Jeff Johnson

 

Jeff Johnson's site is fittedsweats@blogspot.com (the support site for 44-year-old placekickers).

 

THE ULTIMATE INTERVIEWERS' GRUDGE MATCH, VOLUME ONE

Deborah Solomon From The New York Times Magazine Meets the VOICE's Shelter columnist Toni Schlesinger. In Hell.

 

TS: This strikes me as a good room to kill a parrot in. No fuss, no muss. Ever lie facedown on a webbed hammock and try to eat a taco through the gaps in the webbing? This neighborhood has mediocre tacos. They're all made with 7-grain shells. Anyway, you could hang one right here. A hammock. This doorknob wants to be "civil war" era, but really screams Restoration Hardware. And you could pass gas next to this aquarium, and this window over here would serve as your accomplice. The shade makes it look like it's winking at you. It's saying, "I can keep a secret. I can keep a secret." I hate pewter chalices. But I can't stop buying them. I may join the circus. I may not.

DS: Did I even ask you a question yet? No. Kindly shut the fuck up.

TS: Okay.

DS: That's better. You interview indigent dumbasses about their rent.

TS: Guilty. Did you know Drambuie ignites and can be used as a sunscreen? There was an old hobo who once gave backrubs under the boardwalk at Coney Island. He had an affinity for limes. Did I say hobo? I meant my cousin, Big Drama. He was in the union. What union? I didn't ask.

DS: Please die.

TS: Your skirt would look better off. It could be a tablecloth at Panna II. Do they call you D-Bomb? You're quite terse. Churlish. Brusque. Much like Sandy Duncan, or That Girl-era Marlo Thomas, sort of, if she were a COMPLETE bitch.

DS: I thought I told you to cease living. My turn. Do you believe any religion's god would allow a human to inhabit some shithole studio on 11th avenue above a poorly vented muffler shop and pay $3200 per month?

TS: Honestly, I--

DS: Do I even care? No. Your parents were quite homely. What role did that play in your writing? Or interviewing? Whatever it is, the text molests my eyes.

TS: Fiberboard, if lacquered, adds a rustic touch. I fell in love with a gypsy in Antigua once. Or was it Queens?

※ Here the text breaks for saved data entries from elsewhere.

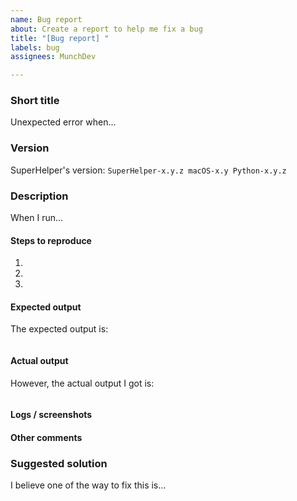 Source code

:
 ```yaml
---
name: Bug report
about: Create a report to help me fix a bug
title: "[Bug report] "
labels: bug
assignees: MunchDev

---
```


<!-- Hello users/developers, thank you for spending a few minutes to fill out this 'Bug report' form.
It will help me tremendously in improving the quality of the library. Please do take note that the
structure of the report should be strictly followed, otherwise I will close it immediately. -->

### Short title
<!-- Put a short description of the bug you are facing here. Be brief! -->

Unexpected error when...

### Version
<!-- Run this command and copy its output: helper --version-->
SuperHelper's version: `SuperHelper-x.y.z macOS-x.y Python-x.y.z`

### Description
<!-- In this section, try to be as detailed as possible, so that I can reproduce and get back to you! -->

When I run...

#### Steps to reproduce
<!-- Put detailed steps (of everything you do) so that I can reproduce the bug -->

1.

2.

3.

#### Expected output
<!-- Give your expected output, i.e. the outcome that you want when you use the feature. Use
code block if possible -->

The expected output is:

```python
```

#### Actual output
<!-- Give your expected output, i.e. the outcome that you want when you use the feature. Use
code block if possible -->
However, the actual output I got is:
```python
```

#### Logs / screenshots
<!-- Logs for this program can be at the following location
On MacOS: ~/Library/Application\ Support/SuperHelper/SuperHelper.log
On Linux: ~/.config/SuperHelper/SuperHelper.log -->

#### Other comments
<!-- Have anything else to note but not asked above? Put them in this sub-section -->

### Suggested solution
<!-- If you have any idea to fix this, please include it here. I'd love to see it and it may even help me
deliver the fix faster! And if you have FIXED the bug on your side, you can even open a PR! -->
I believe one of the way to fix this is...

<!-- That's it! Thank you for spending some time to make this bug report, I will try to get back to you
as soon as I receive it. However, if the bug is non-critical, please understand that I will have to do
'higher priority' tasks first. -->
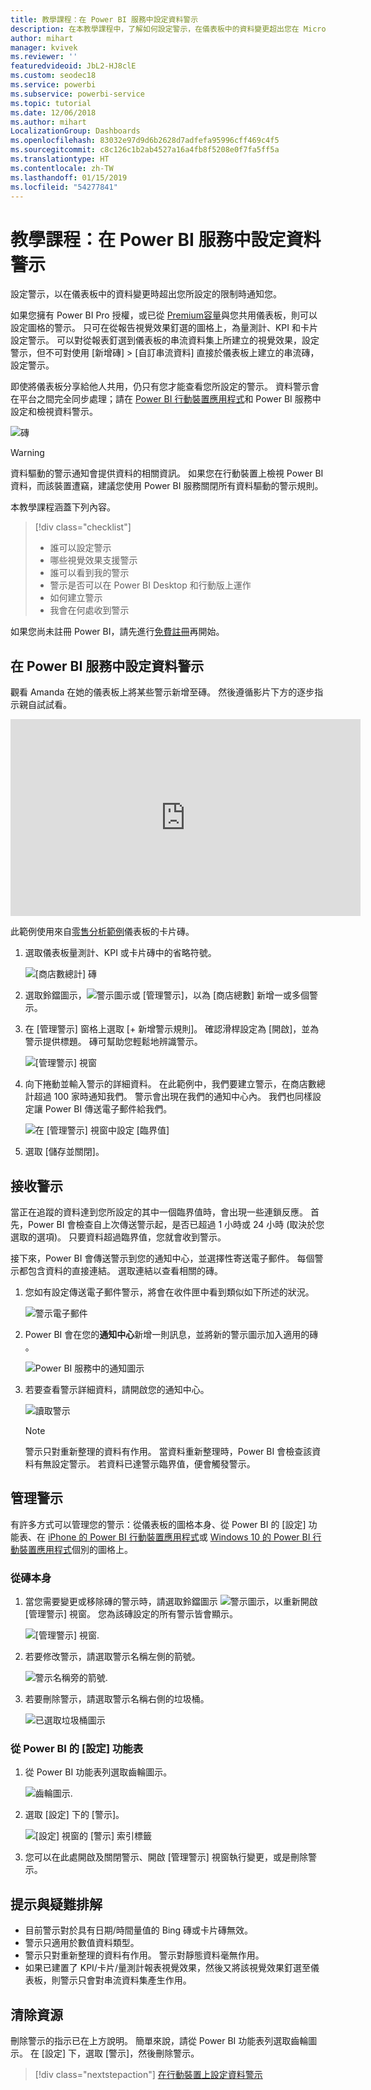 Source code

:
 ```yaml
---
title: 教學課程：在 Power BI 服務中設定資料警示
description: 在本教學課程中，了解如何設定警示，在儀表板中的資料變更超出您在 Microsoft Power BI 服務中所設定的限制時通知您。
author: mihart
manager: kvivek
ms.reviewer: ''
featuredvideoid: JbL2-HJ8clE
ms.custom: seodec18
ms.service: powerbi
ms.subservice: powerbi-service
ms.topic: tutorial
ms.date: 12/06/2018
ms.author: mihart
LocalizationGroup: Dashboards
ms.openlocfilehash: 83032e97d9d6b2628d7adfefa95996cff469c4f5
ms.sourcegitcommit: c8c126c1b2ab4527a16a4fb8f5208e0f7fa5ff5a
ms.translationtype: HT
ms.contentlocale: zh-TW
ms.lasthandoff: 01/15/2019
ms.locfileid: "54277841"
---
```

# <a name="tutorial-set-data-alerts-in-power-bi-service"></a>教學課程：在 Power BI 服務中設定資料警示
設定警示，以在儀表板中的資料變更時超出您所設定的限制時通知您。 

如果您擁有 Power BI Pro 授權，或已從 [Premium容量](../service-premium.md)與您共用儀表板，則可以設定圖格的警示。 只可在從報告視覺效果釘選的圖格上，為量測計、KPI 和卡片設定警示。 可以對從報表釘選到儀表板的串流資料集上所建立的視覺效果，設定警示，但不可對使用 [新增磚] >  [自訂串流資料] 直接於儀表板上建立的串流磚，設定警示。 

即使將儀表板分享給他人共用，仍只有您才能查看您所設定的警示。 資料警示會在平台之間完全同步處理；請在 [ Power BI 行動裝置應用程式](mobile/mobile-set-data-alerts-in-the-mobile-apps.md)和 Power BI 服務中設定和檢視資料警示。 

![磚](../media/service-set-data-alerts/powerbi-alert-types-new.png)

> [!WARNING]
> 資料驅動的警示通知會提供資料的相關資訊。 如果您在行動裝置上檢視 Power BI 資料，而該裝置遭竊，建議您使用 Power BI 服務關閉所有資料驅動的警示規則。
> 

本教學課程涵蓋下列內容。
> [!div class="checklist"]
> * 誰可以設定警示
> * 哪些視覺效果支援警示
> * 誰可以看到我的警示
> * 警示是否可以在 Power BI Desktop 和行動版上運作
> * 如何建立警示
> * 我會在何處收到警示

如果您尚未註冊 Power BI，請先進行[免費註冊](https://app.powerbi.com/signupredirect?pbi_source=web)再開始。

## <a name="set-data-alerts-in-power-bi-service"></a>在 Power BI 服務中設定資料警示
觀看 Amanda 在她的儀表板上將某些警示新增至磚。 然後遵循影片下方的逐步指示親自試試看。

<iframe width="560" height="315" src="https://www.youtube.com/embed/JbL2-HJ8clE" frameborder="0" allowfullscreen></iframe>

此範例使用來自[零售分析範例](http://go.microsoft.com/fwlink/?LinkId=529778)儀表板的卡片磚。

1. 選取儀表板量測計、KPI 或卡片磚中的省略符號。
   
   ![[商店數總計] 磚](media/end-user-alerts/powerbi-card.png)
2. 選取鈴鐺圖示，![警示圖示](media/end-user-alerts/power-bi-bell-icon.png)或 [管理警示]，以為 [商店總數] 新增一或多個警示。
   
1. 在 [管理警示] 窗格上選取 [+ 新增警示規則]。  確認滑桿設定為 [開啟]，並為警示提供標題。 磚可幫助您輕鬆地辨識警示。
   
   ![[管理警示] 視窗](media/end-user-alerts/powerbi-alert-title.png)
4. 向下捲動並輸入警示的詳細資料。  在此範例中，我們要建立警示，在商店數總計超過 100 家時通知我們。 警示會出現在我們的通知中心內。 我們也同樣設定讓 Power BI 傳送電子郵件給我們。
   
   ![在 [管理警示] 視窗中設定 [臨界值]](media/end-user-alerts/power-bi-set-alert-details.png)
5. 選取 [儲存並關閉]。

## <a name="receiving-alerts"></a>接收警示
當正在追蹤的資料達到您所設定的其中一個臨界值時，會出現一些連鎖反應。 首先，Power BI 會檢查自上次傳送警示起，是否已超過 1 小時或 24 小時 (取決於您選取的選項)。 只要資料超過臨界值，您就會收到警示。

接下來，Power BI 會傳送警示到您的通知中心，並選擇性寄送電子郵件。 每個警示都包含資料的直接連結。 選取連結以查看相關的磚。  

1. 您如有設定傳送電子郵件警示，將會在收件匣中看到類似如下所述的狀況。
   
   ![警示電子郵件](media/end-user-alerts/powerbi-alerts-email.png)
2. Power BI 會在您的**通知中心**新增一則訊息，並將新的警示圖示加入適用的磚 。
   
   ![Power BI 服務中的通知圖示](media/end-user-alerts/powerbi-alert-notifications.png)
3. 若要查看警示詳細資料，請開啟您的通知中心。
   
    ![讀取警示](media/end-user-alerts/powerbi-alert-notification.png)
   
   > [!NOTE]
   > 警示只對重新整理的資料有作用。 當資料重新整理時，Power BI 會檢查該資料有無設定警示。 若資料已達警示臨界值，便會觸發警示。
   > 
   > 

## <a name="managing-alerts"></a>管理警示
有許多方式可以管理您的警示：從儀表板的圖格本身、從 Power BI 的 [設定] 功能表、在 [iPhone 的 Power BI 行動裝置應用程式](mobile/mobile-set-data-alerts-in-the-mobile-apps.md)或 [Windows 10 的 Power BI 行動裝置應用程式](mobile/mobile-set-data-alerts-in-the-mobile-apps.md)個別的圖格上。

### <a name="from-the-tile-itself"></a>從磚本身
1. 當您需要變更或移除磚的警示時，請選取鈴鐺圖示 ![警示圖示](media/end-user-alerts/power-bi-bell-icon.png)，以重新開啟 [管理警示] 視窗。 您為該磚設定的所有警示皆會顯示。
   
    ![[管理警示] 視窗](media/end-user-alerts/powerbi-see-alerts.png).
2. 若要修改警示，請選取警示名稱左側的箭號。
   
    ![警示名稱旁的箭號](media/end-user-alerts/powerbi-see-alerts-arrow.png).
3. 若要刪除警示，請選取警示名稱右側的垃圾桶。
   
      ![已選取垃圾桶圖示](media/end-user-alerts/powerbi-see-alerts-delete.png)

### <a name="from-the-power-bi-settings-menu"></a>從 Power BI 的 [設定] 功能表
1. 從 Power BI 功能表列選取齒輪圖示。
   
    ![齒輪圖示](media/end-user-alerts/powerbi-gear-icon.png).
2. 選取 [設定] 下的 [警示]。
   
    ![[設定] 視窗的 [警示] 索引標籤](media/end-user-alerts/powerbi-alert-settings.png)
3. 您可以在此處開啟及關閉警示、開啟 [管理警示] 視窗執行變更，或是刪除警示。

## <a name="tips-and-troubleshooting"></a>提示與疑難排解
* 目前警示對於具有日期/時間量值的 Bing 磚或卡片磚無效。
* 警示只適用於數值資料類型。
* 警示只對重新整理的資料有作用。 警示對靜態資料毫無作用。
* 如果已建置了 KPI/卡片/量測計報表視覺效果，然後又將該視覺效果釘選至儀表板，則警示只會對串流資料集產生作用。

## <a name="clean-up-resources"></a>清除資源
刪除警示的指示已在上方說明。 簡單來說，請從 Power BI 功能表列選取齒輪圖示。 在 [設定] 下，選取 [警示]，然後刪除警示。

> [!div class="nextstepaction"]
> [在行動裝置上設定資料警示](mobile/mobile-set-data-alerts-in-the-mobile-apps.md)


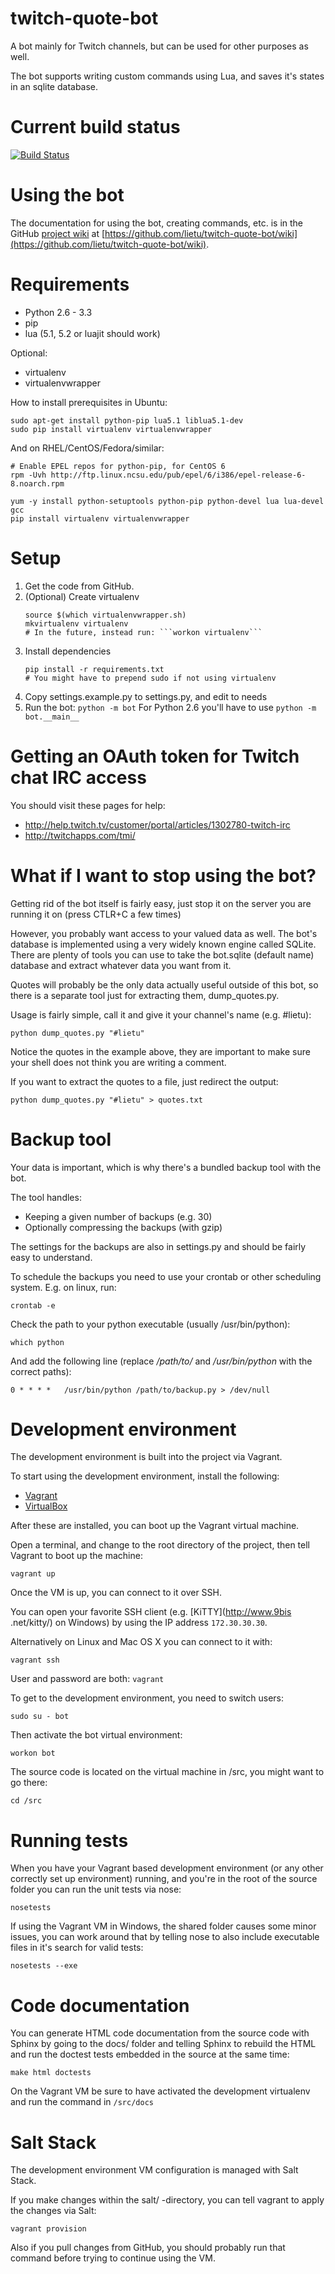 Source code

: twitch-quote-bot
================

A bot mainly for Twitch channels, but can be used for other purposes as well.
 
The bot supports writing custom commands using Lua, and saves it's states in
 an sqlite database.


Current build status
====================

[![Build Status](https://travis-ci.org/lietu/twitch-quote-bot.svg?branch=master)](https://travis-ci.org/lietu/twitch-quote-bot)


Using the bot
=============
The documentation for using the bot, creating commands, 
etc. is in the GitHub [project wiki](https://github.com/lietu/twitch-quote-bot/wiki) at
[https://github.com/lietu/twitch-quote-bot/wiki](https://github.com/lietu/twitch-quote-bot/wiki).



Requirements
============
* Python 2.6 - 3.3
* pip
* lua (5.1, 5.2 or luajit should work)

Optional:
* virtualenv
* virtualenvwrapper

How to install prerequisites in Ubuntu:
```
sudo apt-get install python-pip lua5.1 liblua5.1-dev
sudo pip install virtualenv virtualenvwrapper
```

And on RHEL/CentOS/Fedora/similar:
```
# Enable EPEL repos for python-pip, for CentOS 6
rpm -Uvh http://ftp.linux.ncsu.edu/pub/epel/6/i386/epel-release-6-8.noarch.rpm

yum -y install python-setuptools python-pip python-devel lua lua-devel gcc
pip install virtualenv virtualenvwrapper
```

Setup
=====

 1. Get the code from GitHub.
 1. (Optional) Create virtualenv
    ```
    source $(which virtualenvwrapper.sh)
    mkvirtualenv virtualenv
    # In the future, instead run: ```workon virtualenv```
    ```
 1. Install dependencies
    ```
    pip install -r requirements.txt
    # You might have to prepend sudo if not using virtualenv
    ```
 1. Copy settings.example.py to settings.py, and edit to needs
 1. Run the bot: ```python -m bot```
    For Python 2.6 you'll have to use ```python -m bot.__main__```


Getting an OAuth token for Twitch chat IRC access
=================================================

You should visit these pages for help:

 * http://help.twitch.tv/customer/portal/articles/1302780-twitch-irc
 * http://twitchapps.com/tmi/


What if I want to stop using the bot?
=====================================

Getting rid of the bot itself is fairly easy, just stop it on the server you
 are running it on (press CTLR+C a few times)
 
However, you probably want access to your valued data as well. The bot's 
database is implemented using a very widely known engine called SQLite. 
There are plenty of tools you can use to take the bot.sqlite (default name) 
database and extract whatever data you want from it.
 
Quotes will probably be the only data actually useful outside of this bot, 
so there is a separate tool just for extracting them, dump_quotes.py.

Usage is fairly simple, call it and give it your channel's name (e.g. #lietu):
```
python dump_quotes.py "#lietu"
```

Notice the quotes in the example above, they are important to make sure your
 shell does not think you are writing a comment.

If you want to extract the quotes to a file, just redirect the output:
```
python dump_quotes.py "#lietu" > quotes.txt
```


Backup tool
===========

Your data is important, which is why there's a bundled backup tool with the 
bot.

The tool handles:
 * Keeping a given number of backups (e.g. 30)
 * Optionally compressing the backups (with gzip)
 
The settings for the backups are also in settings.py and should be fairly 
easy to understand.

To schedule the backups you need to use your crontab or other scheduling 
system. E.g. on linux, run:
```
crontab -e
```

Check the path to your python executable (usually /usr/bin/python):
```
which python
```

And add the following line (replace */path/to/* and */usr/bin/python* with the 
correct paths):
```
0 * * * *   /usr/bin/python /path/to/backup.py > /dev/null
```


Development environment
=======================

The development environment is built into the project via Vagrant.

To start using the development environment, install the following:

 * [Vagrant](https://www.vagrantup.com/)
 * [VirtualBox](https://www.virtualbox.org/)

After these are installed, you can boot up the Vagrant virtual machine.

Open a terminal, and change to the root directory of the project, 
then tell Vagrant to boot up the machine:

```
vagrant up
```

Once the VM is up, you can connect to it over SSH.

You can open your favorite SSH client (e.g. [KiTTY](http://www.9bis
.net/kitty/) on Windows) by using the IP address ```172.30.30.30```.

Alternatively on Linux and Mac OS X you can connect to it with:
```
vagrant ssh
```

User and password are both: ```vagrant```

To get to the development environment, you need to switch users:
```
sudo su - bot
```

Then activate the bot virtual environment:
```
workon bot
```

The source code is located on the virtual machine in /src, 
you might want to go there:
```
cd /src
```

Running tests
=============

When you have your Vagrant based development environment (or any other 
correctly set up environment) running, and you're in the root of the source 
folder you can run the unit tests via nose:
```
nosetests
```

If using the Vagrant VM in Windows, the shared folder causes some minor 
issues, you can work around that by telling nose to also include executable 
files in it's search for valid tests:
```
nosetests --exe
```

Code documentation
==================

You can generate HTML code documentation from the source code with Sphinx by
going to the docs/ folder and telling Sphinx to rebuild the HTML and run the
doctest tests embedded in the source at the same time:
```
make html doctests
```

On the Vagrant VM be sure to have activated the development virtualenv and 
run the command in ```/src/docs```


Salt Stack
==========

The development environment VM configuration is managed with Salt Stack.

If you make changes within the salt/ -directory, you can tell vagrant to 
apply the changes via Salt:
```
vagrant provision
```

Also if you pull changes from GitHub, you should probably run that command 
before trying to continue using the VM.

DS: People who read my column generally do not rent apartments. They have moved on. This is fact. Let me amend that. People who understand my column are home owners. It is possible to earn money and not feel killing yourself, or weeping loudly about the homeless. After all, some of us are trying to enjoy an expensive salad over here.

TS: I interview owners, too. Now this is a good room to beat a dwarf to death with a banjo. Get it at a thrift store. Don't use a credit card. Don't leave a paper trial, goddammit. Do it while sober. Spend the weekend at the Jersey Shore, I won't tell anyone. Okay, Jib-jib?

DS: You're vile.

TS: Did you know a woman named Gail who liked to hum the 1960's hit "Windy?" It would have been on Madison Avenue around 39th street. This was maybe 1975. She liked empanadas. She maybe didn't exist. I can't be sure.

DS: You take quirky, and then you beat the living hell out of it. You don't even have the courtesy to leave it in front of the emergency room. I think it may have been Rauschenberg who told me, "Quirky sucks." So. God to me is mentally retarded. There's evidence of this in dealing with New York City's landlords. Respond immediately or I will prepare another insult.

TS: Finally, we're getting somewhere. I think--

DS: Your bag is ass. I bet you rode the subway here. Sorry. I lied. I

couldn't resist.

TS: Ice cream melts. Even in freezing temperatures. But this ice box looks like something that could move troops through Tikrit or even across Mars. It has a DVD player built into it. It will tell you when your Frogurt is sufficiently chilled. Do you like almonds?

DS: I am going to filet my own nostrils with a chainsaw if I have to endure your odor for another moment.

[door opens. It's Linda Stasi of the New York Post]

LS: Not for nothin' but Scott "Chachi" Baio is back, and I for one have raised hackles! Bada-Bing!

DS: This has been unpleasant.

TS:Did you know there was a Chachi Avenue once upon a time? It was gravel. It ran underneath Stuy Town. It's where flappers took smoke breaks.